- [EXERCISE]
Only an exact repetition of all the entries will be accepted.

- [Dataset items]
- - -
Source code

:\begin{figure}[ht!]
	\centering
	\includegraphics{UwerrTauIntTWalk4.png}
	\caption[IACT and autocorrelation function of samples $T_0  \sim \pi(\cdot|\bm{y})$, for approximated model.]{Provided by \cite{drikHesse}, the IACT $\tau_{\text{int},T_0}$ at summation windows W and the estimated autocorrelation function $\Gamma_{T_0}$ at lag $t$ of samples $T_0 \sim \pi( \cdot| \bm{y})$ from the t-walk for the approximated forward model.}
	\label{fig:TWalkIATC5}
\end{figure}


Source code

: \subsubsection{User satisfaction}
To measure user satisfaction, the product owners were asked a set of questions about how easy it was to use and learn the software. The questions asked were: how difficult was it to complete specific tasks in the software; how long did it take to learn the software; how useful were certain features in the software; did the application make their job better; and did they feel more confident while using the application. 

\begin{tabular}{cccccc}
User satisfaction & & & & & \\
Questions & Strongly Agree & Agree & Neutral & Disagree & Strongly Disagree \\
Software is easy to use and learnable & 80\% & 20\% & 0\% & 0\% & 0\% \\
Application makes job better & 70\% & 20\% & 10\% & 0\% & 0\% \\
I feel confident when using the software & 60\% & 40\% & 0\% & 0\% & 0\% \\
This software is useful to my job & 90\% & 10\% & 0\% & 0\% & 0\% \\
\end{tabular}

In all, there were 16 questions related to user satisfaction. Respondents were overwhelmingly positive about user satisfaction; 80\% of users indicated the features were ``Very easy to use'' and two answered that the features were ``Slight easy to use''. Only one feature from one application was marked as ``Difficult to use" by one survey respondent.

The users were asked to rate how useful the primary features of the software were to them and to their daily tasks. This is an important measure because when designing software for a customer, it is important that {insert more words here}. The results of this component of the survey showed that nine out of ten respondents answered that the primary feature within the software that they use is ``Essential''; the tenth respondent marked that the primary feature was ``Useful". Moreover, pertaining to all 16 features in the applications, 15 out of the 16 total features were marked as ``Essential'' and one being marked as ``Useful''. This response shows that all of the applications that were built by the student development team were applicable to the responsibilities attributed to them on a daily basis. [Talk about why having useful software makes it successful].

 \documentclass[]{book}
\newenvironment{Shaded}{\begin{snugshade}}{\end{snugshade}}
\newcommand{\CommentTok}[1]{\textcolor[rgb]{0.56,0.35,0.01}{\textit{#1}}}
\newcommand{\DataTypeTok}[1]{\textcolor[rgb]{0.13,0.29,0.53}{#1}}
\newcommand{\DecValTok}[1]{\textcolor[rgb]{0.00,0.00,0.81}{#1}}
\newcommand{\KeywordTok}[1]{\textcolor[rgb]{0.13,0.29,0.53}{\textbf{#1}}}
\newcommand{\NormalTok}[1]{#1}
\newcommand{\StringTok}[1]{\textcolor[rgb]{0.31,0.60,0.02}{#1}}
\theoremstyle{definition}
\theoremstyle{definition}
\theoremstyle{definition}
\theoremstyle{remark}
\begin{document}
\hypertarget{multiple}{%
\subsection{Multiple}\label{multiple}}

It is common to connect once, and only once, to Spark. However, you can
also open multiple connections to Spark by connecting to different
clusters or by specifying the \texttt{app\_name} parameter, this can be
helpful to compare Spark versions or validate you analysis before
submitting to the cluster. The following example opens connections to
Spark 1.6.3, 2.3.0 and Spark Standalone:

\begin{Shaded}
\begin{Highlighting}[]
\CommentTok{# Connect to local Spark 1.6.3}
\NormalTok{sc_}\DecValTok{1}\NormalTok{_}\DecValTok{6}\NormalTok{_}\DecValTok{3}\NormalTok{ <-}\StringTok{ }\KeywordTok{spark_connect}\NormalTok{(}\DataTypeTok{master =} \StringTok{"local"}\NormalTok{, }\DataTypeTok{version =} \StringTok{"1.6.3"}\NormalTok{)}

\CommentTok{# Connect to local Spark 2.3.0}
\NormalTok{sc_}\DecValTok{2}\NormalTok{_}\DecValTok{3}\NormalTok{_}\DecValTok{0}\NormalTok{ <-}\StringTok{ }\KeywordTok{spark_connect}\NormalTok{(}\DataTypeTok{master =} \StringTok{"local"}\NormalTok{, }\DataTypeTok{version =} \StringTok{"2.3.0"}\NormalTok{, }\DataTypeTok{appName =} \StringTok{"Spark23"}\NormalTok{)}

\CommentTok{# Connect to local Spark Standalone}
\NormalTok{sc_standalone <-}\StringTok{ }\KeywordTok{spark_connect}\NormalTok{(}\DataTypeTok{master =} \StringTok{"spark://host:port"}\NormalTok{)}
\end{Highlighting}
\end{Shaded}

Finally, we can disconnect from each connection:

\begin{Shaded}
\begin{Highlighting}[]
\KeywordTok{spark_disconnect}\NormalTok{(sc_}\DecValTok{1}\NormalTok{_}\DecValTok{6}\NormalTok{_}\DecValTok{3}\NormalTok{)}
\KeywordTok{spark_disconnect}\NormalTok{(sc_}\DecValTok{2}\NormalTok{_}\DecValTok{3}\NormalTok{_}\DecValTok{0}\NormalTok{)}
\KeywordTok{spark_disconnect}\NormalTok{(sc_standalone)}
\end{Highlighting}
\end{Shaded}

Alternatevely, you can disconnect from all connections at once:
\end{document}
- - -
- [YOUR RESPONSE]
Source code

:\begin{figure}[ht!]
	\centering
	\includegraphics{UwerrTauIntTWalk4.png}
	\caption[IACT and autocorrelation function of samples $T_0  \sim \pi(\cdot|\bm{y})$, for approximated model.]{Provided by \cite{drikHesse}, the IACT $\tau_{\text{int},T_0}$ at summation windows W and the estimated autocorrelation function $\Gamma_{T_0}$ at lag $t$ of samples $T_0 \sim \pi( \cdot| \bm{y})$ from the t-walk for the approximated forward model.}
	\label{fig:TWalkIATC5}
\end{figure}


Source code

: \subsubsection{User satisfaction}
To measure user satisfaction, the product owners were asked a set of questions about how easy it was to use and learn the software. The questions asked were: how difficult was it to complete specific tasks in the software; how long did it take to learn the software; how useful were certain features in the software; did the application make their job better; and did they feel more confident while using the application. 

\begin{tabular}{cccccc}
User satisfaction & & & & & \\
Questions & Strongly Agree & Agree & Neutral & Disagree & Strongly Disagree \\
Software is easy to use and learnable & 80\% & 20\% & 0\% & 0\% & 0\% \\
Application makes job better & 70\% & 20\% & 10\% & 0\% & 0\% \\
I feel confident when using the software & 60\% & 40\% & 0\% & 0\% & 0\% \\
This software is useful to my job & 90\% & 10\% & 0\% & 0\% & 0\% \\
\end{tabular}

In all, there were 16 questions related to user satisfaction. Respondents were overwhelmingly positive about user satisfaction; 80\% of users indicated the features were ``Very easy to use'' and two answered that the features were ``Slight easy to use''. Only one feature from one application was marked as ``Difficult to use" by one survey respondent.

The users were asked to rate how useful the primary features of the software were to them and to their daily tasks. This is an important measure because when designing software for a customer, it is important that {insert more words here}. The results of this component of the survey showed that nine out of ten respondents answered that the primary feature within the software that they use is ``Essential''; the tenth respondent marked that the primary feature was ``Useful". Moreover, pertaining to all 16 features in the applications, 15 out of the 16 total features were marked as ``Essential'' and one being marked as ``Useful''. This response shows that all of the applications that were built by the student development team were applicable to the responsibilities attributed to them on a daily basis. [Talk about why having useful software makes it successful].

 \documentclass[]{book}
\newenvironment{Shaded}{\begin{snugshade}}{\end{snugshade}}
\newcommand{\CommentTok}[1]{\textcolor[rgb]{0.56,0.35,0.01}{\textit{#1}}}
\newcommand{\DataTypeTok}[1]{\textcolor[rgb]{0.13,0.29,0.53}{#1}}
\newcommand{\DecValTok}[1]{\textcolor[rgb]{0.00,0.00,0.81}{#1}}
\newcommand{\KeywordTok}[1]{\textcolor[rgb]{0.13,0.29,0.53}{\textbf{#1}}}
\newcommand{\NormalTok}[1]{#1}
\newcommand{\StringTok}[1]{\textcolor[rgb]{0.31,0.60,0.02}{#1}}
\theoremstyle{definition}
\theoremstyle{definition}
\theoremstyle{definition}
\theoremstyle{remark}
\begin{document}
\hypertarget{multiple}{%
\subsection{Multiple}\label{multiple}}

It is common to connect once, and only once, to Spark. However, you can
also open multiple connections to Spark by connecting to different
clusters or by specifying the \texttt{app\_name} parameter, this can be
helpful to compare Spark versions or validate you analysis before
submitting to the cluster. The following example opens connections to
Spark 1.6.3, 2.3.0 and Spark Standalone:

\begin{Shaded}
\begin{Highlighting}[]
\CommentTok{# Connect to local Spark 1.6.3}
\NormalTok{sc_}\DecValTok{1}\NormalTok{_}\DecValTok{6}\NormalTok{_}\DecValTok{3}\NormalTok{ <-}\StringTok{ }\KeywordTok{spark_connect}\NormalTok{(}\DataTypeTok{master =} \StringTok{"local"}\NormalTok{, }\DataTypeTok{version =} \StringTok{"1.6.3"}\NormalTok{)}

\CommentTok{# Connect to local Spark 2.3.0}
\NormalTok{sc_}\DecValTok{2}\NormalTok{_}\DecValTok{3}\NormalTok{_}\DecValTok{0}\NormalTok{ <-}\StringTok{ }\KeywordTok{spark_connect}\NormalTok{(}\DataTypeTok{master =} \StringTok{"local"}\NormalTok{, }\DataTypeTok{version =} \StringTok{"2.3.0"}\NormalTok{, }\DataTypeTok{appName =} \StringTok{"Spark23"}\NormalTok{)}

\CommentTok{# Connect to local Spark Standalone}
\NormalTok{sc_standalone <-}\StringTok{ }\KeywordTok{spark_connect}\NormalTok{(}\DataTypeTok{master =} \StringTok{"spark://host:port"}\NormalTok{)}
\end{Highlighting}
\end{Shaded}

Finally, we can disconnect from each connection:

\begin{Shaded}
\begin{Highlighting}[]
\KeywordTok{spark_disconnect}\NormalTok{(sc_}\DecValTok{1}\NormalTok{_}\DecValTok{6}\NormalTok{_}\DecValTok{3}\NormalTok{)}
\KeywordTok{spark_disconnect}\NormalTok{(sc_}\DecValTok{2}\NormalTok{_}\DecValTok{3}\NormalTok{_}\DecValTok{0}\NormalTok{)}
\KeywordTok{spark_disconnect}\NormalTok{(sc_standalone)}
\end{Highlighting}
\end{Shaded}

Alternatevely, you can disconnect from all connections at once:
\end{document}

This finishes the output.